Your goal: Which lines of the entries contain the word "contar"? Please list them.

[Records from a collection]
———

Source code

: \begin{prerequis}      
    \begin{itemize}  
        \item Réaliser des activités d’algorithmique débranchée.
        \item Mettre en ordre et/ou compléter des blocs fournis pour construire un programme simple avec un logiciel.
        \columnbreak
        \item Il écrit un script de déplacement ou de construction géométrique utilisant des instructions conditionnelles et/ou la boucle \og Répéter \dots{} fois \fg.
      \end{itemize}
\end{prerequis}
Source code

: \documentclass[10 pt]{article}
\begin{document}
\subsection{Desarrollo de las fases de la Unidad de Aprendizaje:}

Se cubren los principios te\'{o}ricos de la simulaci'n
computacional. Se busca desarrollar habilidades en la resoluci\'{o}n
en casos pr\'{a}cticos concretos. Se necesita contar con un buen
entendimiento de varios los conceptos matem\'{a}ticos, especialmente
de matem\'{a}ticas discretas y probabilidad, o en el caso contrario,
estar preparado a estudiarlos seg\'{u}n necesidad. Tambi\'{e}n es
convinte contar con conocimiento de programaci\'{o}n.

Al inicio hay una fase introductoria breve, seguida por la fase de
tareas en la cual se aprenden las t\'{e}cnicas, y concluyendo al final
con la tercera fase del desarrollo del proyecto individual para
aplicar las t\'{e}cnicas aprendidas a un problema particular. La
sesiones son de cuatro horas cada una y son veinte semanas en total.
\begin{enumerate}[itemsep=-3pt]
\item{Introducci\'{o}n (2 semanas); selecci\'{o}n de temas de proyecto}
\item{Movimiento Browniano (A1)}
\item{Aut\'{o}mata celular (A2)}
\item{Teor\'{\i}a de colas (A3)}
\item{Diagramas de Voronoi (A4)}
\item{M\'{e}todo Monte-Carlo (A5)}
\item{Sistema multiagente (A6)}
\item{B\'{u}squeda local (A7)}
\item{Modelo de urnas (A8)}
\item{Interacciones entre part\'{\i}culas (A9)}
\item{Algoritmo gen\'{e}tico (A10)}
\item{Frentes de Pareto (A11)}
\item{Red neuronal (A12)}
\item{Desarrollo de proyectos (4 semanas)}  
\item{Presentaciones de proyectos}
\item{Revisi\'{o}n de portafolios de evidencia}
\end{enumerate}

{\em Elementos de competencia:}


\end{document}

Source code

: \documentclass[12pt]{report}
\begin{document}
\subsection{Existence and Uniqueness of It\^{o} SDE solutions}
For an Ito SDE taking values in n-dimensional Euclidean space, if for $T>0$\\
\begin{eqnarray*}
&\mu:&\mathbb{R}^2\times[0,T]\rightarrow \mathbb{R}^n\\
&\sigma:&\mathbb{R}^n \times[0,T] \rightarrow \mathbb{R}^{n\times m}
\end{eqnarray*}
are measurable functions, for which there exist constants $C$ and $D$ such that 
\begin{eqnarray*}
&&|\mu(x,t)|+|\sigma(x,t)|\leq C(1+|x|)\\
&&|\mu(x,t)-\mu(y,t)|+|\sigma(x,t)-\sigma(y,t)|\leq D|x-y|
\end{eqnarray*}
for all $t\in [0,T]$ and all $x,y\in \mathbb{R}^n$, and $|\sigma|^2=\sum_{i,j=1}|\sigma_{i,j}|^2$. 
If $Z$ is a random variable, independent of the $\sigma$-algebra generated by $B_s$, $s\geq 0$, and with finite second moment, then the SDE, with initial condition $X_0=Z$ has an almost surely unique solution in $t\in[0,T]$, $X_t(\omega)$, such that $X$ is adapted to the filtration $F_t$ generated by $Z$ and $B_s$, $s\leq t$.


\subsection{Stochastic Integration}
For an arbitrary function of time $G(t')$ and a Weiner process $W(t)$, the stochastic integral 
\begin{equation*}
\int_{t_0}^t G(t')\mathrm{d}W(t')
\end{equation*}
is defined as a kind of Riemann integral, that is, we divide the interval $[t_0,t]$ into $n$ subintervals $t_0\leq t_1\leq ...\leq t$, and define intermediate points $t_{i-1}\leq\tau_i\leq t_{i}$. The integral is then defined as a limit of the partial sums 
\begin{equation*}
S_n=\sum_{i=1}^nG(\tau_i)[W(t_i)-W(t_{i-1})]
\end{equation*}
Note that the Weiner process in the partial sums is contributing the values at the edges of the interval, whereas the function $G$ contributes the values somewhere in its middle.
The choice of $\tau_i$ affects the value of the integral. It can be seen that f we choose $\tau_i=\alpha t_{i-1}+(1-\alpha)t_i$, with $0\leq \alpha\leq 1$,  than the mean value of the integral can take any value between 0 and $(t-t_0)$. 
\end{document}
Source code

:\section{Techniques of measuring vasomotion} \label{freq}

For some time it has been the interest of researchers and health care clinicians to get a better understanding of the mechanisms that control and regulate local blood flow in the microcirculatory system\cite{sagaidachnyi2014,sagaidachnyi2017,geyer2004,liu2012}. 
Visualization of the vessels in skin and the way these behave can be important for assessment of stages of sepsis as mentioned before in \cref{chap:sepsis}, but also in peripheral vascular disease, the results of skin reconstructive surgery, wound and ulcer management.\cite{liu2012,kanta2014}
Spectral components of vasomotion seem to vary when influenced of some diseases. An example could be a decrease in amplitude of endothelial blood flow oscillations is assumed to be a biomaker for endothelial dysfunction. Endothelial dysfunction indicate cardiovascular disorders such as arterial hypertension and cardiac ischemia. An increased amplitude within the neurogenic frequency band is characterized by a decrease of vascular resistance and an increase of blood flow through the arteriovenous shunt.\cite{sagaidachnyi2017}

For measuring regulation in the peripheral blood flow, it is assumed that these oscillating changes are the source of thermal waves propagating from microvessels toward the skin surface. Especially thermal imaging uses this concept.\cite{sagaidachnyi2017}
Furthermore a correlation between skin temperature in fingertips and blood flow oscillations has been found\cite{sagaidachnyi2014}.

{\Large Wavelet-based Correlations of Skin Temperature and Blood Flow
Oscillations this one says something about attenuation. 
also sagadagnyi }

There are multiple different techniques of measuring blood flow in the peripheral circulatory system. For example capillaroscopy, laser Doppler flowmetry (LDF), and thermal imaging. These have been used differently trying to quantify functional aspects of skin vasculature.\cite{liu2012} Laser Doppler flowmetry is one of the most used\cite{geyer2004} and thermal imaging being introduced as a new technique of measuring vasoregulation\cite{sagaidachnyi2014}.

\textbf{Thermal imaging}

———

Solved problem:
en casos pr\'{a}cticos concretos. Se necesita contar con un buen
convinte contar con conocimiento de programaci\'{o}n.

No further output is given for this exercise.